Document images with source code
========================
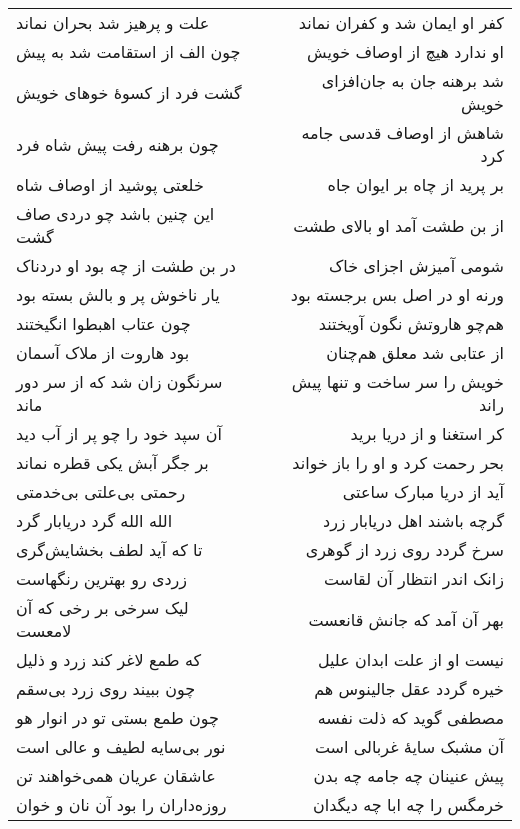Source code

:\begin{center}
\begin{longtable}{l p{0.5cm} r}
\\
علت و پرهیز شد بحران نماند
&&
کفر او ایمان شد و کفران نماند
\\
چون الف از استقامت شد به پیش
&&
او ندارد هیچ از اوصاف خویش
\\
گشت فرد از کسوهٔ خوهای خویش
&&
شد برهنه جان به جان‌افزای خویش
\\
چون برهنه رفت پیش شاه فرد
&&
شاهش از اوصاف قدسی جامه کرد
\\
خلعتی پوشید از اوصاف شاه
&&
بر پرید از چاه بر ایوان جاه
\\
این چنین باشد چو دردی صاف گشت
&&
از بن طشت آمد او بالای طشت
\\
در بن طشت از چه بود او دردناک
&&
شومی آمیزش اجزای خاک
\\
یار ناخوش پر و بالش بسته بود
&&
ورنه او در اصل بس برجسته بود
\\
چون عتاب اهبطوا انگیختند
&&
هم‌چو هاروتش نگون آویختند
\\
بود هاروت از ملاک آسمان
&&
از عتابی شد معلق هم‌چنان
\\
سرنگون زان شد که از سر دور ماند
&&
خویش را سر ساخت و تنها پیش راند
\\
آن سپد خود را چو پر از آب دید
&&
کر استغنا و از دریا برید
\\
بر جگر آبش یکی قطره نماند
&&
بحر رحمت کرد و او را باز خواند
\\
رحمتی بی‌علتی بی‌خدمتی
&&
آید از دریا مبارک ساعتی
\\
الله الله گرد دریابار گرد
&&
گرچه باشند اهل دریابار زرد
\\
تا که آید لطف بخشایش‌گری
&&
سرخ گردد روی زرد از گوهری
\\
زردی رو بهترین رنگهاست
&&
زانک اندر انتظار آن لقاست
\\
لیک سرخی بر رخی که آن لامعست
&&
بهر آن آمد که جانش قانعست
\\
که طمع لاغر کند زرد و ذلیل
&&
نیست او از علت ابدان علیل
\\
چون ببیند روی زرد بی‌سقم
&&
خیره گردد عقل جالینوس هم
\\
چون طمع بستی تو در انوار هو
&&
مصطفی گوید که ذلت نفسه
\\
نور بی‌سایه لطیف و عالی است
&&
آن مشبک سایهٔ غربالی است
\\
عاشقان عریان همی‌خواهند تن
&&
پیش عنینان چه جامه چه بدن
\\
روزه‌داران را بود آن نان و خوان
&&
خرمگس را چه ابا چه دیگدان
\\
\end{longtable}
\end{center}
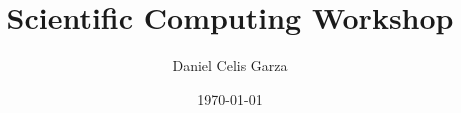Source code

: \documentclass[10pt,a4paper]{article}
\title{Scientific Computing Workshop}
\author{Daniel Celis Garza}
\date{\today}
\begin{document}
    \maketitle
    \cite{knuthwebsite}
    
    
\end{document}
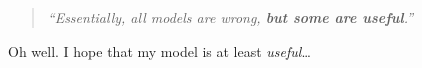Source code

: 
\begin{preamble}
    \thispagestyle{empty}
    \begin{quote}
        \emph{``Essentially, all models are wrong, \textbf{but some are useful}.''}
        \vspace*{4mm}
    \end{quote}
    
    Oh well. I hope that my model is at least \emph{useful}\ldots
\end{preamble}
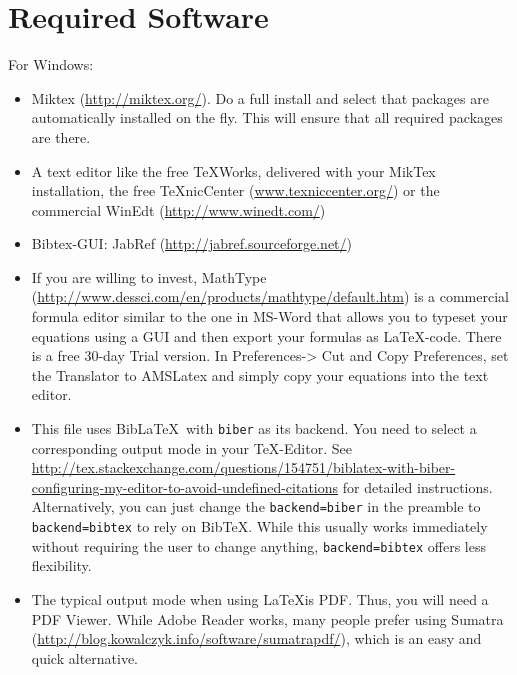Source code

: \documentclass[a4paper,12pt]{scrartcl} %
\begin{document}
\clearpage                %




\tableofcontents
\clearpage
\listoffigures
\clearpage
\listoftables
\clearpage
\printglossary[type=\acronymtype,style=long,title=List of Abbreviations]
\clearpage
\printglossary[type=symbolslist,style=long,title=List of Symbols]
\clearpage


\setcounter{page}{1}        %

\section{Required Software}

For Windows:
\begin{itemize} %
   \item Miktex (\url{http://miktex.org/}). Do a full install and select that packages are automatically installed on the fly. This will ensure that all required packages are there.
   \item A text editor like the free TeXWorks, delivered with your MikTex installation, the free TeXnicCenter (\url{www.texniccenter.org/}) or the commercial WinEdt (\url{http://www.winedt.com/})
   \item Bibtex-GUI: JabRef (\url{http://jabref.sourceforge.net/})
   \item If you are willing to invest, MathType (\url{http://www.dessci.com/en/products/mathtype/default.htm}) is a commercial formula editor similar to the one in MS-Word that allows you to typeset your equations using a GUI and then export your formulas as \LaTeX-code. There is a free 30-day Trial version. In Preferences-> Cut and Copy Preferences, set the Translator to AMSLatex and simply copy your equations into the text editor.
   \item This file uses Bib\LaTeX\ with \texttt{biber} as its backend. You need to select a corresponding output mode in your \TeX-Editor. See \url{http://tex.stackexchange.com/questions/154751/biblatex-with-biber-configuring-my-editor-to-avoid-undefined-citations} for detailed instructions. Alternatively, you can just change the \texttt{backend=biber} in the preamble to \texttt{backend=bibtex} to rely on Bib\TeX. While this usually works immediately without requiring the user to change anything, \texttt{backend=bibtex} offers less flexibility.
   \item The typical output mode when using \LaTeX is PDF. Thus, you will need a PDF Viewer. While Adobe Reader works, many people prefer using Sumatra (\url{http://blog.kowalczyk.info/software/sumatrapdf/}), which is an easy and quick alternative.
\end{itemize}
\end{document}
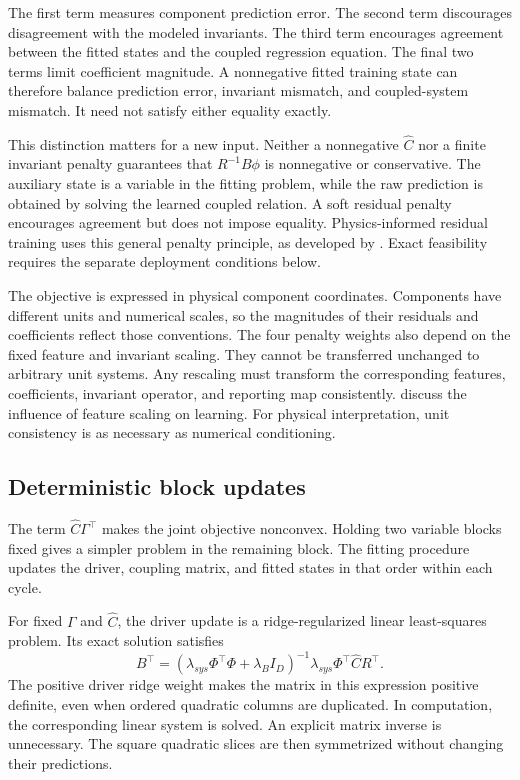 The first term measures component prediction error. The second term discourages disagreement with the modeled invariants. The third term encourages agreement between the fitted states and the coupled regression equation. The final two terms limit coefficient magnitude. A nonnegative fitted training state can therefore balance prediction error, invariant mismatch, and coupled-system mismatch. It need not satisfy either equality exactly.

This distinction matters for a new input. Neither a nonnegative \(\widehat C\) nor a finite invariant penalty guarantees that \(R^{-1}B\phi\) is nonnegative or conservative. The auxiliary state is a variable in the fitting problem, while the raw prediction is obtained by solving the learned coupled relation. A soft residual penalty encourages agreement but does not impose equality. Physics-informed residual training uses this general penalty principle, as developed by \citet{Raissi2019}. Exact feasibility requires the separate deployment conditions below.

The objective is expressed in physical component coordinates. Components have different units and numerical scales, so the magnitudes of their residuals and coefficients reflect those conventions. The four penalty weights also depend on the fixed feature and invariant scaling. They cannot be transferred unchanged to arbitrary unit systems. Any rescaling must transform the corresponding features, coefficients, invariant operator, and reporting map consistently. \citet{Pinheiro2025} discuss the influence of feature scaling on learning. For physical interpretation, unit consistency is as necessary as numerical conditioning.

\subsection{Deterministic block updates}

The term \(\widehat C\Gamma^\top\) makes the joint objective nonconvex. Holding two variable blocks fixed gives a simpler problem in the remaining block. The fitting procedure updates the driver, coupling matrix, and fitted states in that order within each cycle.

For fixed \(\Gamma\) and \(\widehat C\), the driver update is a ridge-regularized linear least-squares problem. Its exact solution satisfies
\begin{equation}
\label{eq:icsor_ridge_update}
B^\top=
\left(\lambda_{sys}\Phi^\top\Phi+\lambda_B I_D\right)^{-1}
\lambda_{sys}\Phi^\top\widehat C R^\top.
\end{equation}
The positive driver ridge weight makes the matrix in this expression positive definite, even when ordered quadratic columns are duplicated. In computation, the corresponding linear system is solved. An explicit matrix inverse is unnecessary. The square quadratic slices are then symmetrized without changing their predictions.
========================
ACTIVITY: Without any pictures, return the entries exactly as given.

ANSWER FOR THE TASK:
Source code

:\begin{center}
\begin{longtable}{l p{0.5cm} r}
\\
علت و پرهیز شد بحران نماند
&&
کفر او ایمان شد و کفران نماند
\\
چون الف از استقامت شد به پیش
&&
او ندارد هیچ از اوصاف خویش
\\
گشت فرد از کسوهٔ خوهای خویش
&&
شد برهنه جان به جان‌افزای خویش
\\
چون برهنه رفت پیش شاه فرد
&&
شاهش از اوصاف قدسی جامه کرد
\\
خلعتی پوشید از اوصاف شاه
&&
بر پرید از چاه بر ایوان جاه
\\
این چنین باشد چو دردی صاف گشت
&&
از بن طشت آمد او بالای طشت
\\
در بن طشت از چه بود او دردناک
&&
شومی آمیزش اجزای خاک
\\
یار ناخوش پر و بالش بسته بود
&&
ورنه او در اصل بس برجسته بود
\\
چون عتاب اهبطوا انگیختند
&&
هم‌چو هاروتش نگون آویختند
\\
بود هاروت از ملاک آسمان
&&
از عتابی شد معلق هم‌چنان
\\
سرنگون زان شد که از سر دور ماند
&&
خویش را سر ساخت و تنها پیش راند
\\
آن سپد خود را چو پر از آب دید
&&
کر استغنا و از دریا برید
\\
بر جگر آبش یکی قطره نماند
&&
بحر رحمت کرد و او را باز خواند
\\
رحمتی بی‌علتی بی‌خدمتی
&&
آید از دریا مبارک ساعتی
\\
الله الله گرد دریابار گرد
&&
گرچه باشند اهل دریابار زرد
\\
تا که آید لطف بخشایش‌گری
&&
سرخ گردد روی زرد از گوهری
\\
زردی رو بهترین رنگهاست
&&
زانک اندر انتظار آن لقاست
\\
لیک سرخی بر رخی که آن لامعست
&&
بهر آن آمد که جانش قانعست
\\
که طمع لاغر کند زرد و ذلیل
&&
نیست او از علت ابدان علیل
\\
چون ببیند روی زرد بی‌سقم
&&
خیره گردد عقل جالینوس هم
\\
چون طمع بستی تو در انوار هو
&&
مصطفی گوید که ذلت نفسه
\\
نور بی‌سایه لطیف و عالی است
&&
آن مشبک سایهٔ غربالی است
\\
عاشقان عریان همی‌خواهند تن
&&
پیش عنینان چه جامه چه بدن
\\
روزه‌داران را بود آن نان و خوان
&&
خرمگس را چه ابا چه دیگدان
\\
\end{longtable}
\end{center}
Source code

: \documentclass[10pt,a4paper]{article}
\title{Scientific Computing Workshop}
\author{Daniel Celis Garza}
\date{\today}
\begin{document}
    \maketitle
    \cite{knuthwebsite}
    
    
\end{document}
Source code

: 
\begin{preamble}
    \thispagestyle{empty}
    \begin{quote}
        \emph{``Essentially, all models are wrong, \textbf{but some are useful}.''}
        \vspace*{4mm}
    \end{quote}
    
    Oh well. I hope that my model is at least \emph{useful}\ldots
\end{preamble}
Source code

: \documentclass[a4paper,12pt]{scrartcl} %
\begin{document}
\clearpage                %




\tableofcontents
\clearpage
\listoffigures
\clearpage
\listoftables
\clearpage
\printglossary[type=\acronymtype,style=long,title=List of Abbreviations]
\clearpage
\printglossary[type=symbolslist,style=long,title=List of Symbols]
\clearpage


\setcounter{page}{1}        %

\section{Required Software}

For Windows:
\begin{itemize} %
   \item Miktex (\url{http://miktex.org/}). Do a full install and select that packages are automatically installed on the fly. This will ensure that all required packages are there.
   \item A text editor like the free TeXWorks, delivered with your MikTex installation, the free TeXnicCenter (\url{www.texniccenter.org/}) or the commercial WinEdt (\url{http://www.winedt.com/})
   \item Bibtex-GUI: JabRef (\url{http://jabref.sourceforge.net/})
   \item If you are willing to invest, MathType (\url{http://www.dessci.com/en/products/mathtype/default.htm}) is a commercial formula editor similar to the one in MS-Word that allows you to typeset your equations using a GUI and then export your formulas as \LaTeX-code. There is a free 30-day Trial version. In Preferences-> Cut and Copy Preferences, set the Translator to AMSLatex and simply copy your equations into the text editor.
   \item This file uses Bib\LaTeX\ with \texttt{biber} as its backend. You need to select a corresponding output mode in your \TeX-Editor. See \url{http://tex.stackexchange.com/questions/154751/biblatex-with-biber-configuring-my-editor-to-avoid-undefined-citations} for detailed instructions. Alternatively, you can just change the \texttt{backend=biber} in the preamble to \texttt{backend=bibtex} to rely on Bib\TeX. While this usually works immediately without requiring the user to change anything, \texttt{backend=bibtex} offers less flexibility.
   \item The typical output mode when using \LaTeX is PDF. Thus, you will need a PDF Viewer. While Adobe Reader works, many people prefer using Sumatra (\url{http://blog.kowalczyk.info/software/sumatrapdf/}), which is an easy and quick alternative.
\end{itemize}
\end{document}
 The first term measures component prediction error. The second term discourages disagreement with the modeled invariants. The third term encourages agreement between the fitted states and the coupled regression equation. The final two terms limit coefficient magnitude. A nonnegative fitted training state can therefore balance prediction error, invariant mismatch, and coupled-system mismatch. It need not satisfy either equality exactly.

This distinction matters for a new input. Neither a nonnegative \(\widehat C\) nor a finite invariant penalty guarantees that \(R^{-1}B\phi\) is nonnegative or conservative. The auxiliary state is a variable in the fitting problem, while the raw prediction is obtained by solving the learned coupled relation. A soft residual penalty encourages agreement but does not impose equality. Physics-informed residual training uses this general penalty principle, as developed by \citet{Raissi2019}. Exact feasibility requires the separate deployment conditions below.

The objective is expressed in physical component coordinates. Components have different units and numerical scales, so the magnitudes of their residuals and coefficients reflect those conventions. The four penalty weights also depend on the fixed feature and invariant scaling. They cannot be transferred unchanged to arbitrary unit systems. Any rescaling must transform the corresponding features, coefficients, invariant operator, and reporting map consistently. \citet{Pinheiro2025} discuss the influence of feature scaling on learning. For physical interpretation, unit consistency is as necessary as numerical conditioning.

\subsection{Deterministic block updates}

The term \(\widehat C\Gamma^\top\) makes the joint objective nonconvex. Holding two variable blocks fixed gives a simpler problem in the remaining block. The fitting procedure updates the driver, coupling matrix, and fitted states in that order within each cycle.

For fixed \(\Gamma\) and \(\widehat C\), the driver update is a ridge-regularized linear least-squares problem. Its exact solution satisfies
\begin{equation}
\label{eq:icsor_ridge_update}
B^\top=
\left(\lambda_{sys}\Phi^\top\Phi+\lambda_B I_D\right)^{-1}
\lambda_{sys}\Phi^\top\widehat C R^\top.
\end{equation}
The positive driver ridge weight makes the matrix in this expression positive definite, even when ordered quadratic columns are duplicated. In computation, the corresponding linear system is solved. An explicit matrix inverse is unnecessary. The square quadratic slices are then symmetrized without changing their predictions.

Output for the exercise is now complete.